Activity: Give back exactly the lines of the data below, starting with the line that has "[q]: https://github.com/teal-finance/quid" and going on through the line that has "Only the authentication".

Dataset excerpts:
--*--
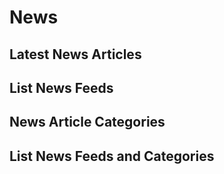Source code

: # News

## Latest News Articles
## List News Feeds
## News Article Categories
## List News Feeds and Categories

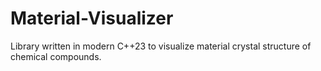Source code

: # Material-Visualizer
Library written in modern C++23 to visualize material crystal structure of chemical compounds.
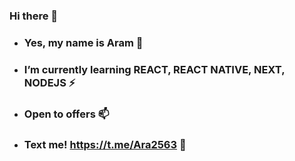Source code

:### Hi there 👋 
* ### Yes, my name is Aram 🤔
* ### I’m currently learning REACT, REACT NATIVE, NEXT, NODEJS ⚡
* ### Open to offers 📫
* ### Text me! https://t.me/Ara2563 💬
<!--
**aram20134/aram20134** is a ✨ _special_ ✨ repository because its `README.md` (this file) appears on your GitHub profile.

Here are some ideas to get you started:

- 🔭 I’m currently working on ...
- 🌱 I’m currently learning ...
- 👯 I’m looking to collaborate on ...
- 🤔 I’m looking for help with ...
- 💬 Ask me about ...
- 📫 How to reach me: ...
- 😄 Pronouns: ...
- ⚡ Fun fact: ...
-->
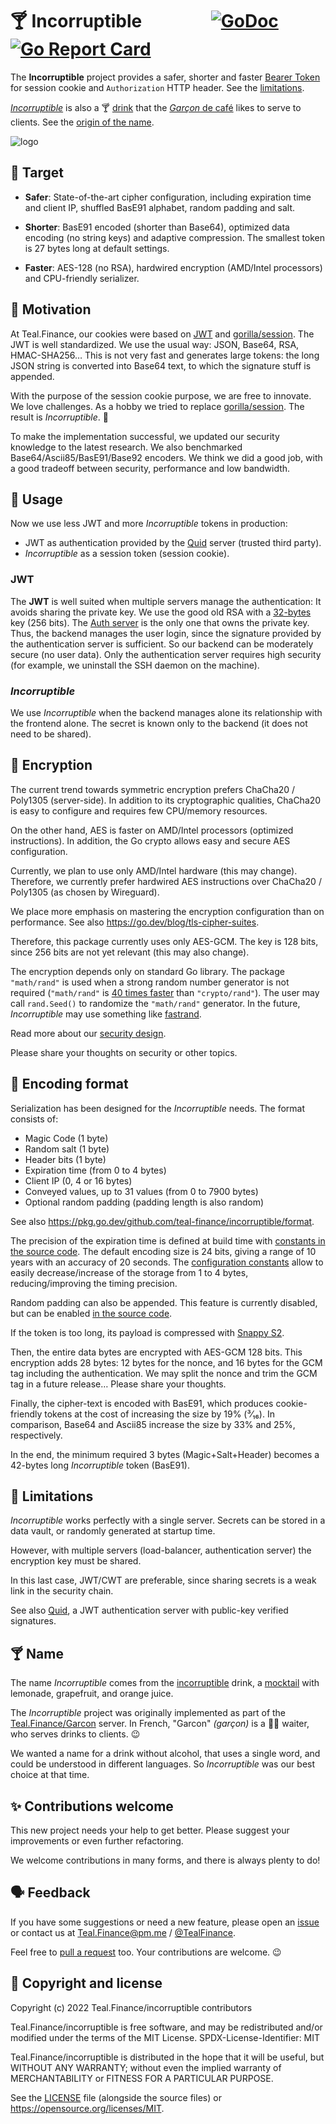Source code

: # 🍸 Incorruptible &emsp; &emsp; &emsp; [![GoDoc][i]][d] [![Go Report Card][b]][r]

The **Incorruptible** project provides
a safer, shorter and faster [Bearer Token][t]
for session cookie and `Authorization` HTTP header.
See the [limitations](#🚫-limitations).

[_Incorruptible_][d] is also a 🍸 [drink][m]
that the [_Garçon_ de café][w] likes to serve to clients.
See the [origin of the name](#🍸-name).

[i]: https://pkg.go.dev/badge/github.com/teal-finance/incorruptible.svg
[d]: https://pkg.go.dev/github.com/teal-finance/incorruptible "Go documentation for Incorruptible"
[b]: https://goreportcard.com/badge/github.com/teal-finance/incorruptible
[r]: https://goreportcard.com/report/github.com/teal-finance/incorruptible
[t]: https://www.rfc-editor.org/rfc/rfc6750.html
[c]: https://www.shakeitdrinkit.com/incorruptible-cocktail-1618.html
[m]: https://wikiless.org/wiki/Mocktail "Incorruptible is also a Mocktail: a cocktail without alcohol"
[w]: https://en.wiktionary.org/wiki/garçon_de_café

![logo](docs/incorruptible.png)

## 🎯 Target

- **Safer**: State-of-the-art cipher configuration,
  including expiration time and client IP,
  shuffled BasE91 alphabet,
  random padding and salt.

- **Shorter**: BasE91 encoded (shorter than Base64),
  optimized data encoding (no string keys) and adaptive compression.
  The smallest token is 27 bytes long at default settings.

- **Faster**: AES-128 (no RSA),
  hardwired encryption (AMD/Intel processors)
  and CPU-friendly serializer.

## 👶 Motivation

At Teal.Finance, our cookies were based on [JWT][q] and [gorilla/session][s].
The JWT is well standardized.
We use the usual way: JSON, Base64, RSA, HMAC-SHA256…
This is not very fast and generates large tokens:
the long JSON string is converted into Base64 text,
to which the signature stuff is appended.

With the purpose of the session cookie purpose,
we are free to innovate.
We love challenges.
As a hobby we tried to replace [gorilla/session][s].
The result is _Incorruptible_. 🎉

To make the implementation successful,
we updated our security knowledge to the latest research.
We also benchmarked Base64/Ascii85/BasE91/Base92 encoders.
We think we did a good job,
with a good tradeoff between
security, performance and low bandwidth.

[q]: https://github.com/teal-finance/quid
[s]: https://github.com/gorilla/sessions

## 🤫 Usage

Now we use less JWT and more _Incorruptible_ tokens in production:

- JWT as authentication provided by the [Quid][q] server (trusted third party).
- _Incorruptible_ as a session token (session cookie).

### JWT

The **JWT** is well suited when multiple servers manage the authentication:
It avoids sharing the private key.
We use the good old RSA with a [32-bytes] key (256 bits).
The [Auth server][q] is the only one that owns the private key.
Thus, the backend manages the user login,
since the signature provided by the authentication server is sufficient.
So our backend can be moderately secure (no user data).
Only the authentication server requires high security
(for example, we uninstall the SSH daemon on the machine).

[32-bytes]: https://crypto.stackexchange.com/q/34864#34866

### _Incorruptible_

We use _Incorruptible_ when the backend manages alone
its relationship with the frontend alone.
The secret is known only to the backend
(it does not need to be shared).

## 🔐 Encryption

The current trend towards symmetric encryption
prefers ChaCha20 / Poly1305 (server-side).
In addition to its cryptographic qualities,
ChaCha20 is easy to configure and requires
few CPU/memory resources.

On the other hand, AES is faster
on AMD/Intel processors (optimized instructions).
In addition, the Go crypto allows
easy and secure AES configuration.

Currently, we plan to use only AMD/Intel hardware (this may change).
Therefore, we currently prefer hardwired AES instructions
over ChaCha20 / Poly1305 (as chosen by Wireguard).

We place more emphasis on mastering
the encryption configuration than on performance.
See also <https://go.dev/blog/tls-cipher-suites>.

Therefore, this package currently uses only AES-GCM.
The key is 128 bits, since 256 bits are not yet relevant
(this may also change).

The encryption depends only on standard Go library.
The package `"math/rand"` is used when
a strong random number generator is not required
(`"math/rand"` is
[40 times faster](https://github.com/SimonWaldherr/golang-benchmarks#random)
than `"crypto/rand"`).
The user may call `rand.Seed()` to randomize the `"math/rand"` generator.
In the future, _Incorruptible_ may use something like [fastrand].

Read more about our [security design](docs/security-design.md).

Please share your thoughts on security or other topics.

[fastrand]: https://github.com/zhangyunhao116/fastrand

## 🍪 Encoding format

Serialization has been
designed for the _Incorruptible_ needs.
The format consists of:

- Magic Code (1 byte)
- Random salt (1 byte)
- Header bits (1 byte)
- Expiration time (from 0 to 4 bytes)
- Client IP (0, 4 or 16 bytes)
- Conveyed values, up to 31 values (from 0 to 7900 bytes)
- Optional random padding (padding length is also random)

See also <https://pkg.go.dev/github.com/teal-finance/incorruptible/format>.

The precision of the expiration time is defined
at build time with [constants in the source code][c2].
The default encoding size is 24 bits,
giving a range of 10 years with an accuracy of 20 seconds.
The [configuration constants][c1]
allow to easily decrease/increase of the storage from 1 to 4 bytes,
reducing/improving the timing precision.

Random padding can also be appended.
This feature is currently disabled,
but can be enabled [in the source code][c2].

If the token is too long, its payload
is compressed with [Snappy S2][s2].

[s2]: https://www.reddit.com/r/golang/comments/nziwb1/s2_fully_snappy_compatible_compression_faster_and/
[c1]: https://github.com/teal-finance/incorruptible/blob/main/format/coding/expiry.go#L13
[c2]: https://github.com/teal-finance/incorruptible/blob/main/format/marshal.go

Then, the entire data bytes are encrypted with AES-GCM 128 bits.
This encryption adds 28 bytes: 12 bytes for the nonce,
and 16 bytes for the GCM tag including the authentication.
We may split the nonce and trim the GCM tag in a future release…
Please share your thoughts.

Finally, the cipher-text is encoded with BasE91,
which produces cookie-friendly tokens
at the cost of increasing the size by 19% (³⁄₁₆).
In comparison, Base64 and Ascii85 increase the size
by 33% and 25%, respectively.

In the end, the minimum required 3 bytes (Magic+Salt+Header)
becomes a 42-bytes long _Incorruptible_ token (BasE91).

## 🚫 Limitations

_Incorruptible_ works perfectly with a single server.
Secrets can be stored in a data vault,
or randomly generated at startup time.

However, with multiple servers
(load-balancer, authentication server)
the encryption key must be shared.

In this last case, JWT/CWT are preferable,
since sharing secrets is a weak link in the security chain.

See also [Quid][q], a JWT authentication server
with public-key verified signatures.

## 🍸 Name

The name _Incorruptible_ comes from the [incorruptible][c] drink,
a [mocktail][m] with lemonade, grapefruit, and orange juice.

The _Incorruptible_ project was originally implemented
as part of the [Teal.Finance/Garcon][g] server.
In French, "Garcon" _(garçon)_ is a 💁‍♂️ waiter,
who serves drinks to clients. 😉

We wanted a name for a drink without alcohol,
that uses a single word,
and could be understood in different languages.
So _Incorruptible_ was our best choice at that time.

[g]: https://github.com/teal-finance/garcon

## ✨ Contributions welcome

This new project needs your help to get better.
Please suggest your improvements
or even further refactoring.

We welcome contributions in many forms,
and there is always plenty to do!

## 🗣️ Feedback

If you have some suggestions or need a new feature,
please open an [issue]
or contact us at Teal.Finance@pm.me /
[@TealFinance](https://twitter.com/TealFinance).

Feel free to [pull a request][pr] too.
Your contributions are welcome. :wink:

[issue]: https://github.com/teal-finance/incorruptible/issues
[pr]: https://github.com/teal-finance/incorruptible/pulls

## 🗽 Copyright and license

Copyright (c) 2022 Teal.Finance/incorruptible contributors

Teal.Finance/incorruptible is free software,
and may be redistributed and/or modified
under the terms of the MIT License.
SPDX-License-Identifier: MIT

Teal.Finance/incorruptible is distributed
in the hope that it will be useful,
but WITHOUT ANY WARRANTY; without even the implied warranty
of MERCHANTABILITY or FITNESS FOR A PARTICULAR PURPOSE.

See the [LICENSE](LICENSE) file (alongside the source files)
or <https://opensource.org/licenses/MIT>.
--*--
Reply to the exercise:
[q]: https://github.com/teal-finance/quid
[s]: https://github.com/gorilla/sessions

## 🤫 Usage

Now we use less JWT and more _Incorruptible_ tokens in production:

- JWT as authentication provided by the [Quid][q] server (trusted third party).
- _Incorruptible_ as a session token (session cookie).

### JWT

The **JWT** is well suited when multiple servers manage the authentication:
It avoids sharing the private key.
We use the good old RSA with a [32-bytes] key (256 bits).
The [Auth server][q] is the only one that owns the private key.
Thus, the backend manages the user login,
since the signature provided by the authentication server is sufficient.
So our backend can be moderately secure (no user data).
Only the authentication server requires high security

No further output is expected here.